Every big leap I have seen in design, or in life, starts with a question. Not an answer, a question. Curiosity often gets dismissed as childlike. Productivity is what gets praised. Curiosity? That is for kids. But in my own work, I have seen the opposite. Curiosity is fuel. It is the thing that makes ideas sharper, play more fruitful, and design more alive.
And as a father of two, I have started to see curiosity from a whole new angle. Watching my kids, it feels like a lightbulb goes off in their brains every two seconds. The questions never stop. Why is the sky blue? What makes a shadow move? That relentless curiosity is exhausting sometimes, but it is also lovely to observe.
That same energy shows up in my own creative process. I notice it most in my sketchbooks. There are days when I will start drawing with no clear goal, just following questions in my head: What if this line wrapped around differently? What if this form bent instead of curved? At first the sketches look strange, but they open new directions. Curiosity pulls me forward, even when I do not know where it is taking me.
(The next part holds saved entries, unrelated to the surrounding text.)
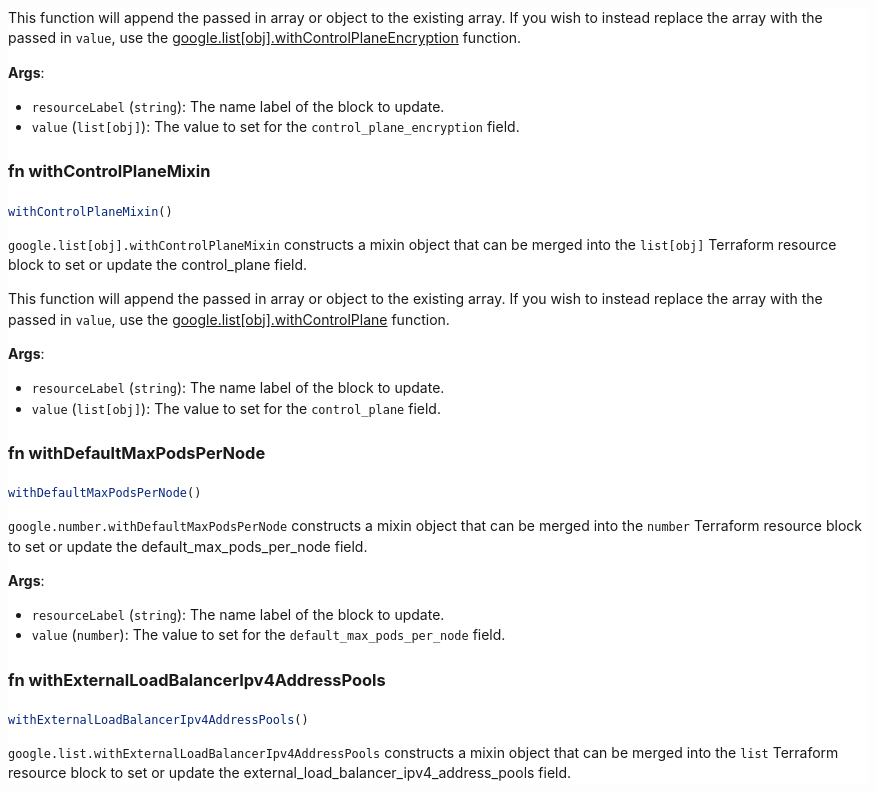 This function will append the passed in array or object to the existing array. If you wish
to instead replace the array with the passed in `value`, use the [google.list[obj].withControlPlaneEncryption](TODO)
function.


**Args**:
  - `resourceLabel` (`string`): The name label of the block to update.
  - `value` (`list[obj]`): The value to set for the `control_plane_encryption` field.


### fn withControlPlaneMixin

```ts
withControlPlaneMixin()
```

`google.list[obj].withControlPlaneMixin` constructs a mixin object that can be merged into the `list[obj]`
Terraform resource block to set or update the control_plane field.

This function will append the passed in array or object to the existing array. If you wish
to instead replace the array with the passed in `value`, use the [google.list[obj].withControlPlane](TODO)
function.


**Args**:
  - `resourceLabel` (`string`): The name label of the block to update.
  - `value` (`list[obj]`): The value to set for the `control_plane` field.


### fn withDefaultMaxPodsPerNode

```ts
withDefaultMaxPodsPerNode()
```

`google.number.withDefaultMaxPodsPerNode` constructs a mixin object that can be merged into the `number`
Terraform resource block to set or update the default_max_pods_per_node field.



**Args**:
  - `resourceLabel` (`string`): The name label of the block to update.
  - `value` (`number`): The value to set for the `default_max_pods_per_node` field.


### fn withExternalLoadBalancerIpv4AddressPools

```ts
withExternalLoadBalancerIpv4AddressPools()
```

`google.list.withExternalLoadBalancerIpv4AddressPools` constructs a mixin object that can be merged into the `list`
Terraform resource block to set or update the external_load_balancer_ipv4_address_pools field.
Science has shown that curiosity lights up the same parts of the brain as food or money. Researchers have even found that monkeys will give up bigger rewards just to learn what is coming next. That itch to Google something, or the frustration of forgetting a detail, is your brain treating information like treasure. And when curiosity is triggered, memory improves. We don’t just recall the answer, we remember the details around it. For designers, that is priceless. It sharpens how we see patterns and context, which often become the spark for new ideas.
Curiosity also has a way of spilling into play. Biologists suggest play itself may have evolved from curiosity, which makes sense to me. The same impulse that makes us wonder also makes us experiment. That is why sketching something odd or prototyping a strange idea is never wasted time. It is play. And play is where design gets tested. Think of the Bauhaus students tinkering with everyday materials, or Charles and Ray Eames bending plywood into awkward shapes until one finally worked. Curiosity sets things in motion, and play carries them forward.
The best part is that curiosity can be trained. It is not a rare gift. It grows stronger the more you practice it. I notice this whenever I deliberately step outside my lane. Reading about architecture while working on shoes, or sketching objects with no project in mind. Each act of curiosity builds momentum, and the next leap comes a little more naturally.
If you want to build curiosity into your process, try this:
- Spend 15 minutes exploring something outside your field.
- Prototype the odd idea, even if it looks silly.
- Flip one assumption about your project and follow where it leads.
- Work with someone outside your bubble. Fresh voices spark fresh directions.
So here is my challenge for you this week: take one project you are working on and give it a curiosity boost. Google something random. Sketch something absurd. Ask a “what if” that seems too ambitious. Then notice how the project shifts once curiosity walks into the room.
Curiosity is not separate from design. It is where design begins.
Dream big,
Hussain Almossawi
P.S. A talk worth watching: How Great Design is Invisible by Don Norman, author of The Design of Everyday Things. It will shift how you see the world around you.
P.P.S. A Kids Book About Imagination by LeVar Burton, it breaks down the core concepts of imagination for kids in a wonderful way, even I was inspired reading it!
P.P.P.S. A great read by Lydia Denworth on the science of curiosity and learning, via Scientific American: How the Science of Curiosity Boosts Learning

Adobe Artist Portrait
Recently, I had the incredible opportunity to collaborate with Adobe on an artist portrait showcasing my work and creative process in New York City. It was an absolute honor to be featured by a company that has played such a foundational role in my journey as a designer and artist.
I’m especially grateful to the entire team at Adobe and extend a heartfelt thank you to Kings&Kongs, the talented production team behind the filming. Working with them behind the scenes was an amazing experience. Thank you for highlighting my story and making this opportunity so memorable.